● **Exercise goal**
Please quote exactly the lines below from the line containing "## 职工扣税和实发工资" to the line containing "# Common Controls", both lines included, and nothing else.
※ ※ ※
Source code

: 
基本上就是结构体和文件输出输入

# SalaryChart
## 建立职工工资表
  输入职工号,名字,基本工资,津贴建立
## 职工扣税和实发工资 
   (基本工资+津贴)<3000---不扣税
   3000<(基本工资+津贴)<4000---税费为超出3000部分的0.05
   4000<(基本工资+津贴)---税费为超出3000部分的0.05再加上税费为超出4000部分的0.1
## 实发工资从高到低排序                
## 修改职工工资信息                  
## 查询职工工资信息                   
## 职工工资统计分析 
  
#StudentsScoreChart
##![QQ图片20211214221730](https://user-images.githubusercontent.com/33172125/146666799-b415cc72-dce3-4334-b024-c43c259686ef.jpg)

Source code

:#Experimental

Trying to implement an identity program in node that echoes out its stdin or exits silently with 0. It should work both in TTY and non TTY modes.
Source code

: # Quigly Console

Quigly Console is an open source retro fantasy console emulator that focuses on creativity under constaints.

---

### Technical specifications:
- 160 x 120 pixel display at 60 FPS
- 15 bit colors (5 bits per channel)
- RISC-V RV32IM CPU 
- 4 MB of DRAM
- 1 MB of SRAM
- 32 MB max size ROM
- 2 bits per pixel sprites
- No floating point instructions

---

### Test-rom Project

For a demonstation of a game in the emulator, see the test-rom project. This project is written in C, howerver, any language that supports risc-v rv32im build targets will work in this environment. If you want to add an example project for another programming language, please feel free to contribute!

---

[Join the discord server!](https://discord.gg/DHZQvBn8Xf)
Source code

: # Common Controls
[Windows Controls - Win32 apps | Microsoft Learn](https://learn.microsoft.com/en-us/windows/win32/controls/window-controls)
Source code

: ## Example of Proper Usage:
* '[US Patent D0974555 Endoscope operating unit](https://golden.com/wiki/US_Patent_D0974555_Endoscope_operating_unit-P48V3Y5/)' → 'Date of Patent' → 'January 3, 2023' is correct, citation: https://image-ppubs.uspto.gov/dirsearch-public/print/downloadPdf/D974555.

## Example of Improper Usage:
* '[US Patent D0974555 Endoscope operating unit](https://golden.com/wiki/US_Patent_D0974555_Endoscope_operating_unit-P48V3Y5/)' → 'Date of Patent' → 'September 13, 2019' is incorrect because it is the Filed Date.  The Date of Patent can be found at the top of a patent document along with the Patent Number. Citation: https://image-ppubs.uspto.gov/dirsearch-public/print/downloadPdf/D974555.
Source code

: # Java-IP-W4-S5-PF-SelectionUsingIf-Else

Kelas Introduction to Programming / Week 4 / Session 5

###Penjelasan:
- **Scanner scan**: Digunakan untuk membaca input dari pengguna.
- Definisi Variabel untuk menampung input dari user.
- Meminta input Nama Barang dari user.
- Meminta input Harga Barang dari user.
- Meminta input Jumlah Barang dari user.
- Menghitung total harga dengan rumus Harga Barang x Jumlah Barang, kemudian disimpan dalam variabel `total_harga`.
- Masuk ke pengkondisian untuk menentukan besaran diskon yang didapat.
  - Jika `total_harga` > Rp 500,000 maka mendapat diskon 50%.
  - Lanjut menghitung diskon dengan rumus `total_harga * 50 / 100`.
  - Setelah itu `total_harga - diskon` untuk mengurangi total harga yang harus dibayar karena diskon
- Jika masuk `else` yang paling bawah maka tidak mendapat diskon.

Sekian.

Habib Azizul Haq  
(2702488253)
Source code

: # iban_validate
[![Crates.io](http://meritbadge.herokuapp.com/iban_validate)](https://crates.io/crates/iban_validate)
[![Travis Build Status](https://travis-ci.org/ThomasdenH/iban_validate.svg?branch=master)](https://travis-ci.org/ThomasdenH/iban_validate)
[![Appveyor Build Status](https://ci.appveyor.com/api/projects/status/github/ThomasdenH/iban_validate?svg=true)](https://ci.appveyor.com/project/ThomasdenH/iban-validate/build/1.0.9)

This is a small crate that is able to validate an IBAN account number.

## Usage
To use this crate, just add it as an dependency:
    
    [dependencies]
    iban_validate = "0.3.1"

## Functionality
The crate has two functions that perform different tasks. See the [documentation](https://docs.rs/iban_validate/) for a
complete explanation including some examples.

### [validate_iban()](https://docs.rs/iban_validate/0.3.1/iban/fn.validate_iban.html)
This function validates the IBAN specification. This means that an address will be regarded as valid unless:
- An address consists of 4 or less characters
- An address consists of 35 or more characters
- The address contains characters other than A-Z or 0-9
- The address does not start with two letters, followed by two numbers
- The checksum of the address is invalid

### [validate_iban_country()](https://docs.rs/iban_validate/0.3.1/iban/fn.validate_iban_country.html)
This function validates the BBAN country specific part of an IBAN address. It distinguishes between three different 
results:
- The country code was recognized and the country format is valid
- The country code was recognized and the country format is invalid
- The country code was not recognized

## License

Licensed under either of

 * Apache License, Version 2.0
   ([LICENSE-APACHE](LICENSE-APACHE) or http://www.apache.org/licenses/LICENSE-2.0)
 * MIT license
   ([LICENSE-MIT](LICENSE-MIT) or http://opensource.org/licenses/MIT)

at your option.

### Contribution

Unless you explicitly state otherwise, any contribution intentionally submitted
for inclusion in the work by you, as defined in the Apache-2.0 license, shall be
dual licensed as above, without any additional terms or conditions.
※ ※ ※
● **Output of the task**
## 职工扣税和实发工资 
   (基本工资+津贴)<3000---不扣税
   3000<(基本工资+津贴)<4000---税费为超出3000部分的0.05
   4000<(基本工资+津贴)---税费为超出3000部分的0.05再加上税费为超出4000部分的0.1
## 实发工资从高到低排序                
## 修改职工工资信息                  
## 查询职工工资信息                   
## 职工工资统计分析 
  
#StudentsScoreChart
##![QQ图片20211214221730](https://user-images.githubusercontent.com/33172125/146666799-b415cc72-dce3-4334-b024-c43c259686ef.jpg)

Source code

:#Experimental

Trying to implement an identity program in node that echoes out its stdin or exits silently with 0. It should work both in TTY and non TTY modes.
Source code

: # Quigly Console

Quigly Console is an open source retro fantasy console emulator that focuses on creativity under constaints.

---

### Technical specifications:
- 160 x 120 pixel display at 60 FPS
- 15 bit colors (5 bits per channel)
- RISC-V RV32IM CPU 
- 4 MB of DRAM
- 1 MB of SRAM
- 32 MB max size ROM
- 2 bits per pixel sprites
- No floating point instructions

---

### Test-rom Project

For a demonstation of a game in the emulator, see the test-rom project. This project is written in C, howerver, any language that supports risc-v rv32im build targets will work in this environment. If you want to add an example project for another programming language, please feel free to contribute!

---

[Join the discord server!](https://discord.gg/DHZQvBn8Xf)
Source code

: # Common Controls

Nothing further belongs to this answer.